José Luís Carneiro, do PS, salientou que os portugueses estão a confiar mais na forma como está a ser feito o desconfinamento e que os indicadores de confiança na resposta do SNS também estão a melhorar. “Em relação a Lisboa, a resposta está a ser adequada, pesem embora as dificuldades, e as medidas selectivas estão a produzir os seus efeitos”. O secretário-geral adjunto do PS concluiu com uma palavra de agradecimento às autoridades de saúde e à forma como deram suporte às decisões políticas. Também revelou o valor da taxa de transmissão (R) nas várias regiões do país. “O indicador de contágio na região Norte está hoje em 1,09; na região Centro em 1,08; em Lisboa e Vale do Tejo em 0,97; no Alentejo em 0,86; no Algarve em 0,77”, disse. 

Pelo PSD, já que Rui Rio participou à distância, falou Ricardo Baptista Leite. “A principal conclusão a tirar desta reunião é que, se falharmos na resposta de Lisboa, estaremos a falhar ao país”, disse o deputado. O PSD não viu apenas os números positivos apresentados e escolheu salientar os negativos: “Temos agora 48 surtos, quando há duas semanas eram 12; a percentagem de pessoas com infecção que não sabemos como se infectaram é de 18% na região de Lisboa e de 26 e 27% na região Centro e Norte; e houve um aumento do número de internamentos e de mortalidade na região de Lisboa e Vale do Tejo”. No capítulo da notícia mais positiva, o PSD sublinhou “uma aparente estabilização” que apenas aconteceu nos últimos dias, segundo dados provisórios. “Onde não verificamos essa inversão é no concelho de Sintra e de Lisboa”, disse Baptista Leite.

O bloquista José Manuel Pureza fez questão de começar por referir que as reuniões no Infarmed, que agora chegam ao fim, foram positivas. “Os dados estão razoavelmente estabilizados”, referiu o deputado, voltando a sublinhar a “menção a determinantes económicas e sociais da doença”. A importância dos movimentos pendulares, a sobrelotação dos alojamentos, a falta de alternativas para muita gente que não tem outra hipótese senão ir trabalhar para sobreviver foi a realidade que o Bloco lembrou à saída do encontro para pedir “medidas de alcance socioeconómico”.

“Aceitando que estas reuniões tenham chegado ao fim de um ciclo, é muito importante que no Parlamento se continue a fiscalizar a evolução da pandemia e das medidas que se vierem a tomar”, disse ainda José Manuel Pureza.

Jorge Pires, do PCP, frisou a “importância das reuniões” e associou o fim dos encontros à “opinião de um líder político muito amplificada” pela comunicação social. “Não negamos a ciência.
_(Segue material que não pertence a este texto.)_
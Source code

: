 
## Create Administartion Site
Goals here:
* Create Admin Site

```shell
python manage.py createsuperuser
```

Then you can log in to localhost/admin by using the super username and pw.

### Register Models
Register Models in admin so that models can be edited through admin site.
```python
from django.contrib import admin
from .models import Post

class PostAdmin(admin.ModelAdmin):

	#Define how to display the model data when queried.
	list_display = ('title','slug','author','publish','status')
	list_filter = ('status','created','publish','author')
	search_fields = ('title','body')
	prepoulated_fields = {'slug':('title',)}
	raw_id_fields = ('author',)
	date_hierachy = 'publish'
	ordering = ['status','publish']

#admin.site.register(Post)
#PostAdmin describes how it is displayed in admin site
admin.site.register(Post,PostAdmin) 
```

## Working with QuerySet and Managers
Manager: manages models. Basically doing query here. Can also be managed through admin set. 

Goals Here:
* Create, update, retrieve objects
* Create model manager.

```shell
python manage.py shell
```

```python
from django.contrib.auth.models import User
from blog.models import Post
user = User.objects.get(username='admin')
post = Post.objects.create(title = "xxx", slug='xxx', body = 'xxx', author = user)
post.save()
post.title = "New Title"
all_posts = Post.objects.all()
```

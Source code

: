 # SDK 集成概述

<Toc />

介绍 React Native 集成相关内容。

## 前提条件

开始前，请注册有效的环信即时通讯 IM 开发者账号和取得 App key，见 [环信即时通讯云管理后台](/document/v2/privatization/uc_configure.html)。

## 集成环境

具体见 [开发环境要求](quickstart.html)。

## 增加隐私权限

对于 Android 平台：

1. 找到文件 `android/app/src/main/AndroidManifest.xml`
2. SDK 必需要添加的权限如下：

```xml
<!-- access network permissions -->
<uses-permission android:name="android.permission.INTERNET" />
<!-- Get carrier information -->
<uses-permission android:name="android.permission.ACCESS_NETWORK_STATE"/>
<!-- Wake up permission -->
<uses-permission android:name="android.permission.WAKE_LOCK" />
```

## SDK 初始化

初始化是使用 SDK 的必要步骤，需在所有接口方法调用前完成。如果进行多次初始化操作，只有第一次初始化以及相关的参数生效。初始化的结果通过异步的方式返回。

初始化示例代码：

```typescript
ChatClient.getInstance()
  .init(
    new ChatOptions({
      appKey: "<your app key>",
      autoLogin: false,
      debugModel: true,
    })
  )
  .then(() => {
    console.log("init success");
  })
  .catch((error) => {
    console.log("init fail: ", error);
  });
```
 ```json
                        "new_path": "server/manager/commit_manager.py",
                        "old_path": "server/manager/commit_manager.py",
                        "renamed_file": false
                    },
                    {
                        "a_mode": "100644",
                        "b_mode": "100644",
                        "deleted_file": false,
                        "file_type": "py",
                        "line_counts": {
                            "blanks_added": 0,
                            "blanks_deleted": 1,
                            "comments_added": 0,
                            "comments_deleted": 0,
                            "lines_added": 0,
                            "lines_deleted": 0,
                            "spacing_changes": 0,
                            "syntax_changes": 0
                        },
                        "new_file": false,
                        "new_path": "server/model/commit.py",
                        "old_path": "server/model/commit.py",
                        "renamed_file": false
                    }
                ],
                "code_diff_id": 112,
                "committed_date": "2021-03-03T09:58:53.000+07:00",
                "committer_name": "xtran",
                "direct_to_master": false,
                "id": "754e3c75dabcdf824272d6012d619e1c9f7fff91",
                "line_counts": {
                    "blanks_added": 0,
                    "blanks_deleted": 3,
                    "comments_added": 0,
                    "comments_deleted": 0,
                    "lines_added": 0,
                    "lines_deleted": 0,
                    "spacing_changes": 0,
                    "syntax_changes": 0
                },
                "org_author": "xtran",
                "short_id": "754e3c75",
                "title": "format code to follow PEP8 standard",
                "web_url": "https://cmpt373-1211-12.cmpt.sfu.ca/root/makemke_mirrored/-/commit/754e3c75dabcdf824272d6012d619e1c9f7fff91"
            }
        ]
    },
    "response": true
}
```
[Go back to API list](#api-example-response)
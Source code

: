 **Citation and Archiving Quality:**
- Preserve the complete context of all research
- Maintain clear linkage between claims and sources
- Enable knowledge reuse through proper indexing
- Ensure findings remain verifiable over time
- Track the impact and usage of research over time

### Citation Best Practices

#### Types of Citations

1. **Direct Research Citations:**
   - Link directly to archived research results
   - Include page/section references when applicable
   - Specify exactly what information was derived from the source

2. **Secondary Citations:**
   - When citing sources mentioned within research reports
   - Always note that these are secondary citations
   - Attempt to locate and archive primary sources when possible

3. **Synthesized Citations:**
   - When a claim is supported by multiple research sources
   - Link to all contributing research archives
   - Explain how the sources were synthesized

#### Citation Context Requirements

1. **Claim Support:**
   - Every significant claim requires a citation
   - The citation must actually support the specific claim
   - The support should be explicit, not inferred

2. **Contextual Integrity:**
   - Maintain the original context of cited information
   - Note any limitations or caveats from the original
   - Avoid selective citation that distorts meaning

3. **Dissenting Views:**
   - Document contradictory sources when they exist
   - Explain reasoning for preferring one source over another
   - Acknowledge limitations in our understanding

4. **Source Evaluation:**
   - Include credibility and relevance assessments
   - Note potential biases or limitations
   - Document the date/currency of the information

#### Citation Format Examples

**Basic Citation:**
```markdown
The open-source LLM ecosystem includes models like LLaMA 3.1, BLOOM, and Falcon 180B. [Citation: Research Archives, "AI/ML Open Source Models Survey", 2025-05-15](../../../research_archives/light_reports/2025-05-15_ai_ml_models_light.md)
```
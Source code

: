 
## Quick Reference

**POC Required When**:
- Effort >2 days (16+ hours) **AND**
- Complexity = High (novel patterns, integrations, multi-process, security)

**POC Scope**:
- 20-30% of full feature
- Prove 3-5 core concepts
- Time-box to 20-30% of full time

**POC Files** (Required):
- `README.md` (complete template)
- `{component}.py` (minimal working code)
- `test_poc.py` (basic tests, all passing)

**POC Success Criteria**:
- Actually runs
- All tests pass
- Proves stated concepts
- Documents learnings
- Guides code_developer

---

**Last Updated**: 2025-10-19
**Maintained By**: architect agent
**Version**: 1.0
O conjunto de pessoas que trabalharam ao longo destes meses prestaram um grande serviço”, elogiou. O comunista pediu que as reuniões sejam retomadas, “nem que seja mais à frente”.

Também o PEV reconheceu que as reuniões são muito relevantes e que a partilha de informação é indispensável. “Sabemos que a pandemia não está debelada e que temos de conviver com ela”, disse a dirigente Dulce Arrojado. Na sua declaração, a ecologista pôs ainda a tónica na questão das condições socioeconómicas, tal como havia feito o deputado do Bloco de Esquerda.

O CDS, pela voz de António Carlos Monteiro, lamentou o “fim das reuniões numa altura em que a crise de saúde pública continua” e acrescentou que não é com menos informação que as soluções aparecem. “Não há nenhum milagre português”, afirmou. “Em número de contágios por milhão de habitantes, Portugal fica apenas atrás da Suécia, que não teve qualquer confinamento. Os portugueses pagaram o preço do confinamento em falências e desemprego e isso não teve o efeito desejado. O que sentimos é uma enorme frustração”, conclui o centrista.

André Ventura, do Chega, estranhou o fim das reuniões após as declarações de Rui Rio e a “passividade enorme” do Presidente da República e salientou o alinhamento e a concertação entre todos estes actores. “De uma forma ou de outra é a AR que tem de tomar decisões e não faz sentido estar a transformar este modelo num modelo ‘micro’”. Ventura sublinhou que os números mostram um aumento de contágio entre os jovens, nos lares e no Algarve. “É urgente olhar para o Algarve com especial atenção”, pediu. 

Ventura criticou apenas a comunicação de alguns dados feitos pelos especialistas – não todos. “Não estamos aqui para ouvir propaganda.”

Carla Castro, da Iniciativa Liberal, criticou a “forma como o Governo continua a encontrar inimigos externos e culpados”, quando deveria estar a tentar “encontrar soluções para os problemas”.